La popularidad del Batallón Azov y sus éxitos militares hizo que mucha gente quisiera alistarse con ellos y eso hizo que el sello nazi que tuvo al principio el movimiento se diluyera, explica. “Comparado con 2014, sigue siendo de extrema derecha pero no es tan nazi”, estima Movchan. Para él, sin embargo, el principal peligro para la política de Ucrania ahora mismo lo representa Cuerpo Nacional, el brazo político del Batallón Azov, integrado en buena parte por antiguos combatientes y “más radicales” a nivel ideológico que los que integran el brazo militar. Esta formación no obtuvo, sin embargo, ningún asiento en el Parlamento en las últimas elecciones legislativas, celebradas en 2019, a las que acudió con otras formaciones y obtuvieron un 2% de sufragios.
Algo alejado del centro de Kiev, un edificio público se ha convertido en el cuartel de una de las unidades de Azov que hace frente a los rusos. Prefieren que no se den más detalles de su ubicación, pero tanto dentro como fuera se ve a personas de uniforme de todas las edades pasando el rato cuando no acuden al frente. Sobre el suelo, hay mantas, colchones y hamacas por toda comodidad. Su responsable es Andrei El Filósofo, que se hizo comandante de una batería de morteros en Mariupol en 2014. “Nuestra misión es una, defender nuestra tierra. No quiero que nadie, ni un ruso borracho, ande por mi tierra. No somos fascistas como algunos nos pintan”, contesta Andrei al ser preguntado por la ideología del grupo. Sobre la presencia de extranjeros, dice que solo ha trabajado junto a bielorrusos, rusos y georgianos.

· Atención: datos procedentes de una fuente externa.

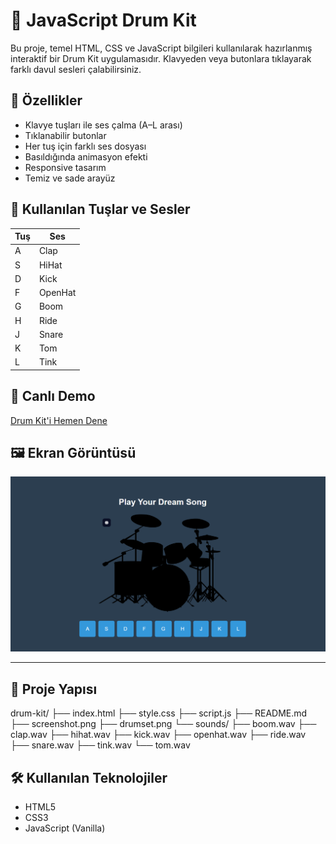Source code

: # 🥁 JavaScript Drum Kit

Bu proje, temel HTML, CSS ve JavaScript bilgileri kullanılarak hazırlanmış interaktif bir Drum Kit uygulamasıdır. Klavyeden veya butonlara tıklayarak farklı davul sesleri çalabilirsiniz.

## 🎯 Özellikler

- Klavye tuşları ile ses çalma (A–L arası)
- Tıklanabilir butonlar
- Her tuş için farklı ses dosyası
- Basıldığında animasyon efekti
- Responsive tasarım
- Temiz ve sade arayüz

## 🎵 Kullanılan Tuşlar ve Sesler

| Tuş | Ses         |
|-----|-------------|
| A   | Clap        |
| S   | HiHat       |
| D   | Kick        |
| F   | OpenHat     |
| G   | Boom        |
| H   | Ride        |
| J   | Snare       |
| K   | Tom         |
| L   | Tink        |

## 🚀 Canlı Demo

[Drum Kit'i Hemen Dene](https://senadurna.github.io/week5--Javascript-Drum-Kit/)


## 🖼️ Ekran Görüntüsü

![Ekran Görüntüsü](screenshot.png)

---

## 📁 Proje Yapısı

drum-kit/
├── index.html
├── style.css
├── script.js
├── README.md
├── screenshot.png
├── drumset.png
└── sounds/
├── boom.wav
├── clap.wav
├── hihat.wav
├── kick.wav
├── openhat.wav
├── ride.wav
├── snare.wav
├── tink.wav
└── tom.wav


## 🛠️ Kullanılan Teknolojiler

- HTML5
- CSS3
- JavaScript (Vanilla)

Maxim Zhorin insiste en separar la actividad militar de Azov de la de Cuerpo Nacional, formación integrada en buena parte por veteranos del batallón. Añade también que el máximo líder, Biletski, se concentra ahora únicamente en el campo de batalla: “Toda la actividad política se reanudará después de la victoria en esta guerra”. En cuanto a los extranjeros en sus filas, insiste en que los que llegan de fuera no suponen una mayoría y que principalmente son ciudadanos de Bielorrusia y Rusia descontentos los con regímenes de Minsk y Moscú. Preguntado sobre la llegada de voluntarios de fuera del país de ideología nazi, Zhorin asegura que disponen de filtros para controlar quién se enrola en sus filas. Además, para defenderse de las acusaciones de que son supremacistas, dice que no cierran las puertas a judíos y musulmanes. “No nos importan la religión o la raza. Lo único que nos importa es la defensa de nuestro país”, comenta. Sin embargo, no costó encontrar, a primeros de marzo, a Miguel, un joven de 23 años de Tarragona que había sido detenido en 2017 en Hungría por hacer el saludo nazi en una sinagoga. Estaba entrenando en uno de los campos de Azov organizado en el patio de un colegio de Kiev, según pudieron comprobar las cadenas CNN de Portugal y la vasca ETB. “Generalmente, los nazis dicen que no son nazis”, concluye con una sonrisa y encogiéndose de hombros el anarquista Serguéi Movchan.